Steven Veerapen is an author born in Glasgow. Fascinated by the glamour and ghastliness of life in the 1500s, he had written widely across fiction and nonfiction, with murder mysteries set in the Tudor era and biographical studies of James VI and I and, in August 2026, Henry VIII. He has a Masters in Renaissance studies and a Ph.D. investigating Elizabethan slander. When not writing, Steven teaches English Literature at the University of Strathclyde.
Witches - whether broomstick-riding spell-casters or Wiccan earth-worshippers - have been culturally relevant for centuries. For centuries, too, belief in the potency of witchcraft has been debated, accused witches have been hunted and punished, and film and TV productions have brought the witch and the witch-hunter to big and small screens.
But where did our perception of witches - good and bad - come from? What motivated wide-scale panics about witchcraft during certain periods? How were alleged witches identified, accused, and variously tortured and punished?

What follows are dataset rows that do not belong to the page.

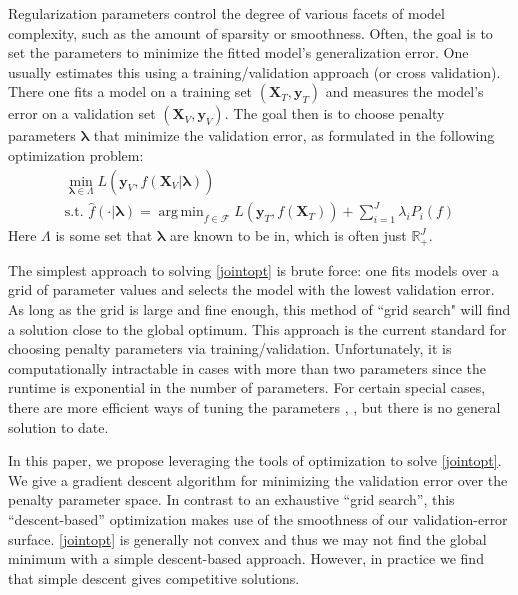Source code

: \documentclass[12pt,letterpaper]{article}
\DeclareMathOperator*{\argmin}{arg\,min}
\begin{document}
Regularization parameters control the degree of various facets of model complexity, such as the amount of sparsity or smoothness. Often, the goal is to set the parameters to minimize the fitted model's generalization error. One usually estimates this using a training/validation approach (or cross validation). There one fits a model on a training set $(\boldsymbol X_T, \boldsymbol y_T)$ and measures the model's error on a validation set $(\boldsymbol X_V, \boldsymbol y_V)$. The goal then is to choose penalty parameters $\boldsymbol{\lambda}$ that minimize the validation error, as formulated in the following optimization problem:
\begin{equation}
\begin{array}{c}
\min_{\boldsymbol{\lambda} \in \Lambda} L\left (\boldsymbol{y}_V, \hat f (\boldsymbol{X}_V | \boldsymbol{\lambda}) \right) \\
\text{s.t. } \hat f(\cdot | \boldsymbol{\lambda}) = \argmin_{f\in\mathcal{F}} L \left (\boldsymbol{y}_T, f (\boldsymbol{X}_T) \right) + \sum\limits_{i=1}^J \lambda_i P_i(f)
\end{array}
\label{jointopt}
\end{equation}
Here $\Lambda$ is some set that $\boldsymbol{\lambda}$ are known to be in, which is often just $\mathbb{R}^{J}_+$.

The simplest approach to solving \eqref{jointopt} is brute force: one fits models over a grid of parameter values and selects the model with the lowest validation error. As long as the grid is large and fine enough, this method of ``grid search" will find a solution close to the global optimum. This approach is the current standard for choosing penalty parameters via training/validation. Unfortunately, it is computationally intractable in cases with more than two parameters since the runtime is exponential in the number of parameters. For certain special cases, there are more efficient ways of tuning the parameters \citep{golub1979generalized}, \citep{wood2000modelling}, but there is no general solution to date.

In this paper, we propose leveraging the tools of optimization to solve \eqref{jointopt}. We give a gradient descent algorithm for minimizing the validation error over the penalty parameter space. In contrast to an exhaustive ``grid search'', this ``descent-based'' optimization makes use of the smoothness of our validation-error surface. \eqref{jointopt} is generally not convex and thus we may not find the global minimum with a simple descent-based approach. However, in practice we find that simple descent gives competitive solutions.
\end{document}
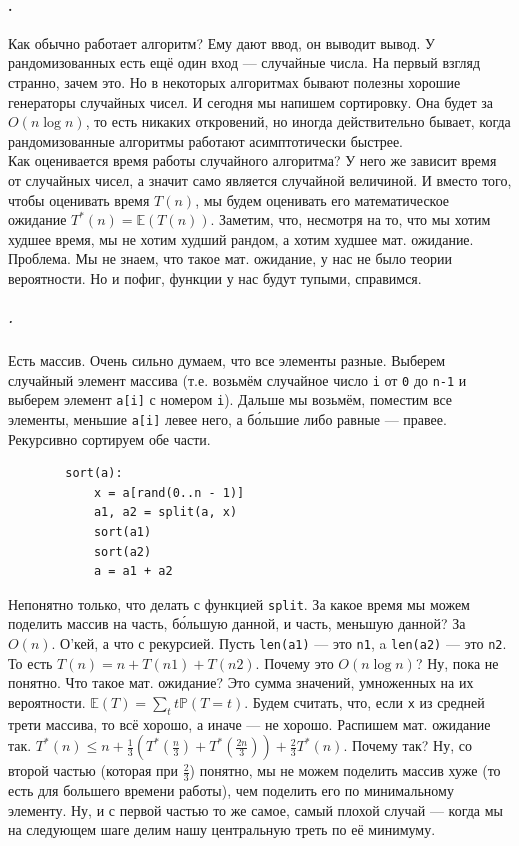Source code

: \documentclass{article}
\newcommand{\pseudo}{PseudoLexer.py:PseudoLexer -x}
\newcommand{\pseudocode}[1]{\texttt{#1}}
\begin{document}
    \paragraph{.}
    Как обычно работает алгоритм? Ему дают ввод, он выводит вывод. У рандомизованных есть ещё один вход --- случайные числа. На первый взгляд странно, зачем это. Но в некоторых алгоритмах бывают полезны хорошие генераторы случайных чисел. И сегодня мы напишем сортировку. Она будет за $O(n\log n)$, то есть никаких откровений, но иногда действительно бывает, когда рандомизованные алгоритмы работают асимптотически быстрее.\\
    Как оценивается время работы случайного алгоритма? У него же зависит время от случайных чисел, а значит само является случайной величиной. И вместо того, чтобы оценивать время $T(n)$, мы будем оценивать его математическое ожидание $T^*(n)=\mathbb E(T(n))$. Заметим, что, несмотря на то, что мы хотим худшее время, мы не хотим худший рандом, а хотим худшее мат. ожидание. Проблема. Мы не знаем, что такое мат. ожидание, у нас не было теории вероятности. Но и пофиг, функции у нас будут тупыми, справимся.
    \subparagraph{.}
    Есть массив. Очень сильно думаем, что все элементы разные. Выберем случайный элемент массива (т.е. возьмём случайное число \pseudocode{i} от \pseudocode{0} до \pseudocode{n-1} и выберем элемент \pseudocode{a[i]} с номером \pseudocode{i}). Дальше мы возьмём, поместим все элементы, меньшие \pseudocode{a[i]} левее него, а б\'{о}льшие либо равные --- правее. Рекурсивно сортируем обе части.
    \begin{verbatim}
        sort(a):
            x = a[rand(0..n - 1)]
            a1, a2 = split(a, x)
            sort(a1)
            sort(a2)
            a = a1 + a2
    \end{verbatim}
    Непонятно только, что делать с функцией \pseudocode{split}. За какое время мы можем поделить массив на часть, б\'{о}льшую данной, и часть, меньшую данной? За $O(n)$. О'кей, а что с рекурсией. Пусть \pseudocode{len(a1)} --- это \pseudocode{n1}, a \pseudocode{len(a2)} --- это \pseudocode{n2}. То есть $T(n)=n+T(n1)+T(n2)$. Почему это $O(n\log n)$? Ну, пока не понятно. Что такое мат. ожидание? Это сумма значений, умноженных на их вероятности. $\mathbb E(T)=\sum_tt\mathbb P(T=t)$. Будем считать, что, если \pseudocode{x} из средней трети массива, то всё хорошо, а иначе --- не хорошо. Распишем мат. ожидание так. $T^*(n)\leqslant n+\frac13\left(T^*(\frac n3)+T^*(\frac{2n}3)\right)+\frac23T^*(n)$. Почему так? Ну, со второй частью (которая при $\frac23$) понятно, мы не можем поделить массив хуже (то есть для большего времени работы), чем поделить его по минимальному элементу. Ну, и с первой частью то же самое, самый плохой случай --- когда мы на следующем шаге делим нашу центральную треть по её минимуму.\\
\end{document}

Steven Veerapen traces witches, witchcraft, and witch-hunters from the explosion of mass-trials under King James VI and I in the late sixteenth century to the death of the witch-hunting phenomenon in the early eighteenth century. Based on documents and the latest historical research, he explores what motivated widespread belief in demonic witchcraft throughout Britain as well as in continental Europe, what caused mass panics about alleged witches, and what led, ultimately, to the relegation of the witch - and the witch-hunter - to the realm of fantasy and the fringes of society.